Alex Gibney describes the intimidation tactics deployed against his Scientology exposé.

Going Clear

Controversy is nothing new for Oscar-winning film-maker Alex Gibney. But Going Clear: Scientology And The Prison Of Belief is one of his most heatedly discussed films to date.

Based on Lawrence Wright’s book of the same name, the film-maker takes a similar structure to the 2013 bestseller, focusing on eight people (including Crash writer-director Paul Haggis) who have left the Church of Scientology.

For all of them, as Going Clear shows, the decision has ongoing repercussions, not least due to harassment and pressure from the organisation.
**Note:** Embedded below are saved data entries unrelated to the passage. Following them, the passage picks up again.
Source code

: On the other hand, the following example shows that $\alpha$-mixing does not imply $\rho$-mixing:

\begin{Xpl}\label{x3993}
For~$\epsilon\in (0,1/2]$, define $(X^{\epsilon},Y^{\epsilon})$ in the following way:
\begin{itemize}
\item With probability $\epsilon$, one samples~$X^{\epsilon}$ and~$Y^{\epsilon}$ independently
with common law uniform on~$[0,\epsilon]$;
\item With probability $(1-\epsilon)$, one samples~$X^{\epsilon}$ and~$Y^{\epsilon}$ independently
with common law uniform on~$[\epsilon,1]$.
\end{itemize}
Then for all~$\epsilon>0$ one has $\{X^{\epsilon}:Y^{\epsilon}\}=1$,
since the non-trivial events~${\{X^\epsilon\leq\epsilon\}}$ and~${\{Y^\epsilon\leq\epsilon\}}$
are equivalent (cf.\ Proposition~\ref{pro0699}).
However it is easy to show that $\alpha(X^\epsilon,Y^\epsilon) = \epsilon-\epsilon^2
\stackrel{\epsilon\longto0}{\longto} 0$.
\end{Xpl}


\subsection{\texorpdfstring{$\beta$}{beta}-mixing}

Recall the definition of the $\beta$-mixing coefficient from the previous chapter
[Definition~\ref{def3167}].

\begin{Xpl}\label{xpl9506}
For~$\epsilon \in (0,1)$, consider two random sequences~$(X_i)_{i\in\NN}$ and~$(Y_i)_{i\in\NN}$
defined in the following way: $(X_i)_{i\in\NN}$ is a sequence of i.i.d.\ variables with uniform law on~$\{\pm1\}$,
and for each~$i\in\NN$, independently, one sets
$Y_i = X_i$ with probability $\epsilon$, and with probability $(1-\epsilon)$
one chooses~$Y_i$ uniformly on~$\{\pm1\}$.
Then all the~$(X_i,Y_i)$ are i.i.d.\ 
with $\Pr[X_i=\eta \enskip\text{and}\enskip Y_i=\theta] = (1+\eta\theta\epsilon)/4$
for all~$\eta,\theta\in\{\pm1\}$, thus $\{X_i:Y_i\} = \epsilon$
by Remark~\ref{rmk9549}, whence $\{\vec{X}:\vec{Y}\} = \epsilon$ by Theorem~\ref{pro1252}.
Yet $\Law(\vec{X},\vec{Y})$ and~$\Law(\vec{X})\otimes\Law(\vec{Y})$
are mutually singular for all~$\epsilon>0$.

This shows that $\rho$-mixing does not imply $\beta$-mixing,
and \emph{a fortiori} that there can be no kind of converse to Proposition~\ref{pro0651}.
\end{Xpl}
After its world premiere at Sundance in January, the Church of Scientology blasted the film as “one-sided” and “dishonest”, but Gibney says he repeatedly requested interviews with church members and officials. “All of those asked either declined, did not respond or set unreasonable conditions,” he says.

Blog sites (such as www.alexgibney propaganda.com) have emerged to discredit film and film-maker, but sales agent Content has sold it worldwide, and HBO debuted Going Clear last April to 5.5 million viewers, its biggest premiere in nearly a decade.

“Nothing goes in these films without us doing a tremendous amount of research,” says Gibney, who has learnt to take pressure in his stride with films such as Taxi To The Dark Side, for which he won the Oscar in 2008, The Armstrong Lie and Enron: The Smartest Guys In The Room.

“I think we were fair. Ultimately the film is not a vast empirical history of the Church of Scientology, it’s about what these eight people went through.”

One of the biggest obstacles, says Gibney, is that the organisation attempted to intimidate all eight participants taking part. In addition to Haggis, they included John Travolta’s former Scientology mentor Spanky Taylor and Tom DeVocht, a former church executive who was close to Scientology leader David Miscavige.

“The people whose stories we tell have paid a heavy price,” says Gibney. “But the message we want to put out to the public is that talking makes a difference.”